The study, funded by the U.S. National Institute on Aging, recruited 450 people who were 50 and older and homeless in northern California's Oakland, and followed them for a median of 4.5 years.

Participants entered the study in two waves, with 350 enrolled from 2013 to 2014 and another 100 enrolled from 2017 to 2018.

The median age for participants entering the study was 58, and 80 percent were black. 76 percent were male, and 24 percent were female.

The study shows that a quarter of the participants died within a few years of being enrolled. As of Dec. 31, 2021, 117 of the 450 people had died since the study. Among them, 101 of the deaths were from the first wave, and 16 were from the second.

The median age of death was 64.6 years old, and the most common causes of death for people in the study were heart disease (14.5 percent), cancer (14.5 percent), and drug overdose (12 percent).

Nearly 40 percent of deaths occurred after the pandemic started in March 2020, but just three of those deaths were from COVID-19.

"Homelessness was a risk for everyone, and those who remained homeless were about 80 percent more likely to die than those who were able to return to housing," the study said.

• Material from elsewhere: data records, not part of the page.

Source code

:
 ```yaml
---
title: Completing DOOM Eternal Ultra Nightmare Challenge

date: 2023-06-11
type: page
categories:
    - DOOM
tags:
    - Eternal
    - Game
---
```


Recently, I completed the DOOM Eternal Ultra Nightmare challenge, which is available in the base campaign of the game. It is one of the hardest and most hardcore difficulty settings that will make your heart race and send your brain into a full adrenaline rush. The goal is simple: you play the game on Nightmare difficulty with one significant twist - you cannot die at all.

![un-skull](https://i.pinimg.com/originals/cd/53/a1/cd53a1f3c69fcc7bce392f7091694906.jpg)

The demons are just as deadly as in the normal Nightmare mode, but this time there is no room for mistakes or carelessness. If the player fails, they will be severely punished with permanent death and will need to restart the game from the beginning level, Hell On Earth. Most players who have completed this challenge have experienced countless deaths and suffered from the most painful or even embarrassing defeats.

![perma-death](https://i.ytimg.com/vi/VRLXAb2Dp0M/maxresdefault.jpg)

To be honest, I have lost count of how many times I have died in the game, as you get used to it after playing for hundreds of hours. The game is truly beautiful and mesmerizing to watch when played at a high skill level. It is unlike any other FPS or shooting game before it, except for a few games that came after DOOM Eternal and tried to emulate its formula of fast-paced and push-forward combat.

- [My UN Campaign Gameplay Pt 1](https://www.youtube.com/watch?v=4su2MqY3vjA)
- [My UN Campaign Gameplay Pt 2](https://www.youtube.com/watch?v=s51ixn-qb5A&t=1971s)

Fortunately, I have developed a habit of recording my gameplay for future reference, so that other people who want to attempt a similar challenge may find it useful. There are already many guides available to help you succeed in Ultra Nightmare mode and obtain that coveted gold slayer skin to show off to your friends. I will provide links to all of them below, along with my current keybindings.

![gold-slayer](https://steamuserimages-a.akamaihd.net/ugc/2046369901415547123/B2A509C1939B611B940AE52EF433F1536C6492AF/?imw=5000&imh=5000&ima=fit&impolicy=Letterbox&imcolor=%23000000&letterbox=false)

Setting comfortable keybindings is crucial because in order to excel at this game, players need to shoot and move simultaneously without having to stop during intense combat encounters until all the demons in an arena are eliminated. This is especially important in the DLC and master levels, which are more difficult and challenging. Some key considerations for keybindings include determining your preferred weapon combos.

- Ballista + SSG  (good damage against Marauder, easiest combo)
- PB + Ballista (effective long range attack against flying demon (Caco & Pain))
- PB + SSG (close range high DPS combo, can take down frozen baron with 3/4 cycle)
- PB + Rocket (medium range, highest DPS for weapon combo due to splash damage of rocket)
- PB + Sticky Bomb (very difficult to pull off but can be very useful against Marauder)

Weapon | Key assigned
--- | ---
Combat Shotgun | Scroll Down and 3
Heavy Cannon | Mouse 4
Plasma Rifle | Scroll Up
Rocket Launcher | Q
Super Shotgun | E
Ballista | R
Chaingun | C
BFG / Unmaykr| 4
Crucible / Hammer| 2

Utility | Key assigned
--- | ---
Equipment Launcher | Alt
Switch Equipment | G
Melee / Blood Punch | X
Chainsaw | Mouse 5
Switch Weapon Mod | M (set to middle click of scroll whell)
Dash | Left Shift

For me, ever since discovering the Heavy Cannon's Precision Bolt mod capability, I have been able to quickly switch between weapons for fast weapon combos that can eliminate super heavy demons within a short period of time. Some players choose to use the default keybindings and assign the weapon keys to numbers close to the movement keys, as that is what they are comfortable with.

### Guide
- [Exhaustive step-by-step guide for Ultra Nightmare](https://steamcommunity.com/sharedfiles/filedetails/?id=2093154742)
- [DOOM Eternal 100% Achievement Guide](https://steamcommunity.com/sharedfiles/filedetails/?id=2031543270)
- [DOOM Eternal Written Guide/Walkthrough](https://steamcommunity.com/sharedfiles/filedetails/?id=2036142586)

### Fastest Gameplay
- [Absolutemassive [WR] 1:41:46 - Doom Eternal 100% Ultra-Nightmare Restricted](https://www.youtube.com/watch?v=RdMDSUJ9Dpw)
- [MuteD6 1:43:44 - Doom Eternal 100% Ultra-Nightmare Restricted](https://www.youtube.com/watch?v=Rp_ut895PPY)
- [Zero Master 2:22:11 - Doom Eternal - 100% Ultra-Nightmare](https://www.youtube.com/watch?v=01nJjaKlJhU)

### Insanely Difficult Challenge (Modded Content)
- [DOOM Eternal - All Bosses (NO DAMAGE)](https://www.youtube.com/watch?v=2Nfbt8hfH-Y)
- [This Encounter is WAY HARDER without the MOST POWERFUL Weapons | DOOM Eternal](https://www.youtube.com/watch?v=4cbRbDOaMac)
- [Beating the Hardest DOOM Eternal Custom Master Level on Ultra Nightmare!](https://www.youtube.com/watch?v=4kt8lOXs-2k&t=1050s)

The study is unique for its prospective design. Previous studies of mortality in homeless populations were retrospective and drew information from medical records. By contrast, the current study -- Health Outcomes of People Experiencing Homelessness in Older Middle agE (HOPE HOME) -- followed a group of people, whether or not they received health care, while many study participants had serious conditions that went untreated.

"We looked at how frequently people reported diagnosis of heart disease or cancer before dying of these diseases. It was really low," said Rebecca Brown, affiliated assistant professor of medicine in the Division of Geriatrics at UCSF. "We think this represents a lack of access to care and delayed diagnosis. Often, we didn't even know people were ill because they didn't report it in their six-month interviews. But we found it on their death certificates."

"Becoming homeless late in life is a major shock to the system," said Margot Kushel, who directs the Benioff Housing and Homelessness Initiative and who is a professor of Medicine at UCSF and senior author of the study published in JAMA Internal Medicine.

"These untimely deaths highlight the critical need to prevent older adults from becoming homeless -- and of intervening and rehousing those that do, quickly," she added.